§ **Problem description**: Copy each line below that includes "Lambda".

━━━

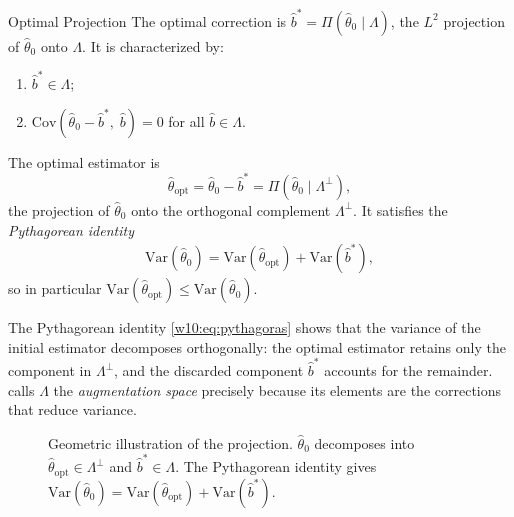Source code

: \documentclass[master.tex]{subfiles}
\begin{document}
\begin{thm}{Optimal Projection}
\label{w10:thm:projection}
The optimal correction is $\hat b^* = \Pi(\hat\theta_0\mid\Lambda)$,
the $L^2$ projection of $\hat\theta_0$ onto $\Lambda$.  It is
characterized by:
\begin{enumerate}
  \item $\hat b^* \in \Lambda$;
  \item $\mathrm{Cov}(\hat\theta_0-\hat b^*,\;\hat b) = 0$ for
    all $\hat b \in \Lambda$.
\end{enumerate}
The optimal estimator is
\[
  \hat\theta_{\mathrm{opt}}
  = \hat\theta_0 - \hat b^*
  = \Pi(\hat\theta_0 \mid \Lambda^\perp),
\]
the projection of $\hat\theta_0$ onto the orthogonal complement
$\Lambda^\perp$.  It satisfies the \emph{Pythagorean identity}
\begin{align}
  \mathrm{Var}(\hat\theta_0)
  = \mathrm{Var}(\hat\theta_{\mathrm{opt}})
    + \mathrm{Var}(\hat b^*),
  \label{w10:eq:pythagoras}
\end{align}
so in particular
$\mathrm{Var}(\hat\theta_{\mathrm{opt}}) \leq
 \mathrm{Var}(\hat\theta_0)$.
\end{thm}

The Pythagorean identity \eqref{w10:eq:pythagoras} shows that the
variance of the initial estimator decomposes orthogonally: the
optimal estimator retains only the component in $\Lambda^\perp$, and
the discarded component $\hat b^*$ accounts for the remainder.
\citet{tsiatis2006semiparametric} calls $\Lambda$ the
\emph{augmentation space} precisely because its elements are the
corrections that reduce variance.

\begin{figure}[h]
\centering
{}
\caption{Geometric illustration of the projection.
$\hat\theta_0$ decomposes into $\hat\theta_{\mathrm{opt}} \in
\Lambda^\perp$ and $\hat b^* \in \Lambda$.
The Pythagorean identity gives
$\mathrm{Var}(\hat\theta_0)
 = \mathrm{Var}(\hat\theta_{\mathrm{opt}})
 + \mathrm{Var}(\hat b^*)$.}
\label{w10:fig:projection}
\end{figure}
\end{document}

━━━

§ **Written solution**:
The optimal correction is $\hat b^* = \Pi(\hat\theta_0\mid\Lambda)$,
the $L^2$ projection of $\hat\theta_0$ onto $\Lambda$.  It is
  \item $\hat b^* \in \Lambda$;
    all $\hat b \in \Lambda$.
  = \Pi(\hat\theta_0 \mid \Lambda^\perp),
$\Lambda^\perp$.  It satisfies the \emph{Pythagorean identity}
optimal estimator retains only the component in $\Lambda^\perp$, and
\citet{tsiatis2006semiparametric} calls $\Lambda$ the
\Lambda^\perp$ and $\hat b^* \in \Lambda$.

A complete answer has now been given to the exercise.